HOW TO COMPLETE THIS TASK → Begin at the line with "determine the scope." and write out every line after it, exactly, through the last line below, adding nothing.

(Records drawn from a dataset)
==============================
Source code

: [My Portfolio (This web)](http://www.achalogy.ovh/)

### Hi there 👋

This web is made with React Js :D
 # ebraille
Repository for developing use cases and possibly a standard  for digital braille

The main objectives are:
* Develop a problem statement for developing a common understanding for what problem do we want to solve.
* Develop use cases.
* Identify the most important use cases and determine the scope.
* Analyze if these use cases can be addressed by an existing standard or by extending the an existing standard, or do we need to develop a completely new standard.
==============================
SOLVED EXERCISE →
* Identify the most important use cases and determine the scope.
* Analyze if these use cases can be addressed by an existing standard or by extending the an existing standard, or do we need to develop a completely new standard.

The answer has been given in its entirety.